→ **INFORMATION GIVEN**:
Segment Open
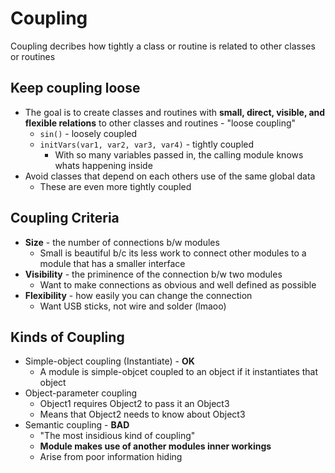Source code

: # Coupling

Coupling decribes how tightly a class or routine is related to other classes or routines

## Keep coupling loose

* The goal is to create classes and routines with **small, direct, visible, and flexible relations** to other classes and routines - "loose coupling"
  * `sin()` - loosely coupled
  * `initVars(var1, var2, var3, var4)` - tightly coupled
    * With so many variables passed in, the calling module knows whats happening inside
* Avoid classes that depend on each others use of the same global data
  * These are even more tightly coupled

## Coupling Criteria

* **Size** - the number of connections b/w modules
  * Small is beautiful b/c its less work to connect other modules to a module that has a smaller interface
* **Visibility** - the priminence of the connection b/w two modules
  * Want to make connections as obvious and well defined as possible
* **Flexibility** - how easily you can change the connection
  * Want USB sticks, not wire and solder (lmaoo)

## Kinds of Coupling

* Simple-object coupling (Instantiate) - **OK**
  * A module is simple-objcet coupled to an object if it instantiates that object
* Object-parameter coupling
  * Object1 requires Object2 to pass it an Object3
  * Means that Object2 needs to know about Object3
* Semantic coupling - **BAD**
  * "The most insidious kind of coupling"
  * **Module makes use of another modules inner workings**
  * Arise from poor information hiding
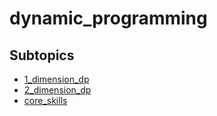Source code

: # dynamic_programming

## Subtopics

- [1_dimension_dp](./1_dimension_dp)
- [2_dimension_dp](./2_dimension_dp)
- [core_skills](./core_skills)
Segment Closed
→ **WORK REQUEST**:
Please return the entries above exactly as they appear, but without the pictures.

→ **RESPONSE AREA**:
Source code

: # Coupling

Coupling decribes how tightly a class or routine is related to other classes or routines

## Keep coupling loose

* The goal is to create classes and routines with **small, direct, visible, and flexible relations** to other classes and routines - "loose coupling"
  * `sin()` - loosely coupled
  * `initVars(var1, var2, var3, var4)` - tightly coupled
    * With so many variables passed in, the calling module knows whats happening inside
* Avoid classes that depend on each others use of the same global data
  * These are even more tightly coupled

## Coupling Criteria

* **Size** - the number of connections b/w modules
  * Small is beautiful b/c its less work to connect other modules to a module that has a smaller interface
* **Visibility** - the priminence of the connection b/w two modules
  * Want to make connections as obvious and well defined as possible
* **Flexibility** - how easily you can change the connection
  * Want USB sticks, not wire and solder (lmaoo)

## Kinds of Coupling

* Simple-object coupling (Instantiate) - **OK**
  * A module is simple-objcet coupled to an object if it instantiates that object
* Object-parameter coupling
  * Object1 requires Object2 to pass it an Object3
  * Means that Object2 needs to know about Object3
* Semantic coupling - **BAD**
  * "The most insidious kind of coupling"
  * **Module makes use of another modules inner workings**
  * Arise from poor information hiding
Source code

: # dynamic_programming

## Subtopics

- [1_dimension_dp](./1_dimension_dp)
- [2_dimension_dp](./2_dimension_dp)
- [core_skills](./core_skills)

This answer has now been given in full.